The same concern with the relation between the poetic idiom and the language of conversation is the main theme of the essay The Social Function of Poetry (1943). Poetry is here described as having several functions: to afford enjoyment, to enlarge our consciousness and refine our sensibility, and also to preserve, extend and improve the language of the nation. Eliot thinks that the main duty of the poet is towards his language. The language of a people who stops producing poets is fast dying. The social  function of poetry is to make its effects felt everywhere in the life of a nation. The idea is generous, though a trifle abstract and vaguely supported.

 

In almost every essay by Eliot, there is a generalization on poetry. His ideas are not numerous, and rather obsessive. His criticism becomes more relaxed and flexible when it deals with concrete subject-matter, with other poets' works. About The Metaphysical Poets, Eliot wrote in 1921, when an anthology of poems from Donne to Butler (Metaphysical Lyrics and Poems of the Seventeenth Century) was edited with an introductory essay by Herbert J.C. Grierson. These poets seemed to Eliot to be more often invoked than actually read, at the time. Collected in one volume, they now had, he was saying, the power to ‘provoke’ criticism. Later, in 1961 (in To Criticize the Critic), Eliot remembers the essay in the following way:

‘The critic, however, cannot create a taste. I have sometimes been credited with starting the vogue for Donne and other metaphysical poets (...). But I did not discover any of these poets. Coleridge and Browning in turn, admired Donne (...). In our own time, John Donne has lacked no publicity: Gosse's Life and Letters, in two volumes, appeared in 1899. I remember being introduced to Donne's poetry when I was a Freshman at Harvard by Professor Briggs, an ardent admirer; Grierson's edition of the Poems, in two volumes, was published in 1912; and it was Grierson's Metaphysical Poetry, sent me to review, that gave me my first occasion to write about Donne. I think that if I wrote well about the metaphysical poets, it was because they were poets who had inspired me. And if I can be said to have had any influence whatever in promoting a wider interest in them, it was simply because no previous poet who had praised these poets had been so deeply influenced by them as I had been. As the taste for my own poetry spread, so did the taste for the poets to whom I owed the greatest debt and about whom I had written. Their poetry, and mine, were congenial to that age. I sometimes wonder whether that age is not coming to an end’.

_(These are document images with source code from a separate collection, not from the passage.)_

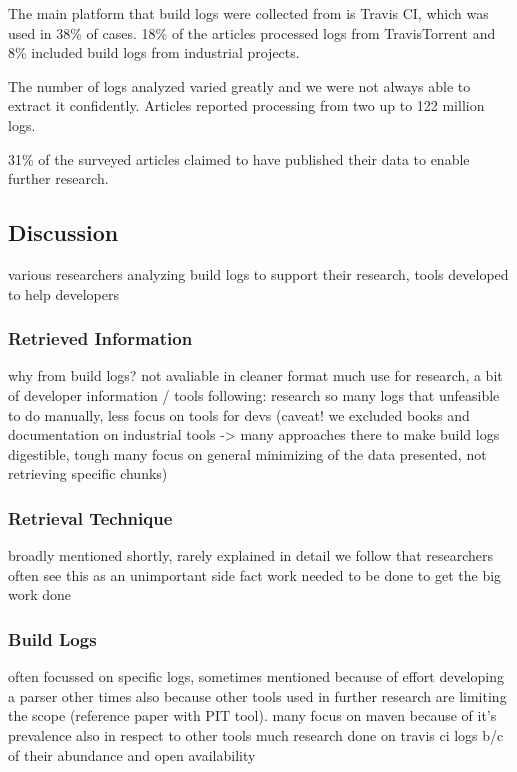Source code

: The main platform that build logs were collected from is Travis
CI, %
which was used in 38\% of cases.
18\% of the articles processed logs from TravisTorrent and 8\% included
build logs from industrial projects.

The number of logs analyzed varied greatly and we were not always able to
extract it confidently.
Articles reported processing from two up to 122 million logs.

31\% of the surveyed articles claimed to have published their data to
enable further research.

\subsection{Discussion}
various researchers analyzing build logs to support their research,
tools developed to help developers %

\subsubsection{Retrieved Information}
why from build logs? not avaliable in cleaner format much use for
research, a bit of developer information / tools following: research
so many logs that unfeasible to do manually, less focus on tools for
devs (caveat! we excluded books and documentation on industrial tools
-> many approaches there to make build logs digestible, tough many
focus on general minimizing of the data presented, not retrieving
specific chunks)

\subsubsection{Retrieval Technique}
broadly mentioned shortly, rarely explained in detail we follow that
researchers often see this as an unimportant side fact work needed to
be done to get the big work done

\subsubsection{Build Logs}
often focussed on specific logs, sometimes mentioned because of effort
developing a parser other times also because other tools used in
further research are limiting the scope (reference paper with PIT
tool).
many focus on maven because of it's prevalence also in respect
to other tools much research done on travis ci logs b/c of their
abundance and open availability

Eliot states here another of his obsessions. Each poet-critic chooses to write about poets who can influence him most. In the same way, the criticism of each is prepared to look upon that part of past literature which is more akin to it. This seems to him to be the part played by the metaphysical poets during the first decades of the 20th century.

For every author he examines, Eliot draws a profile. For each of them he finds an explanatory little theory, whose final aim is to fix the author in our minds. The result of his efforts to define an author is a critical term of his own, which is coined, supported, explained by the whole essay. As far as John Donne's poetry is concerned, the use of conceit is discussed first. It is masterfully defined as an

‘elaboration (contrasted with the condensation) of a figure of speech to the furthest stage to which ingenuity can carry it’;

or

‘a development by rapid association of thought which requires considerable agility on the part of the reader’.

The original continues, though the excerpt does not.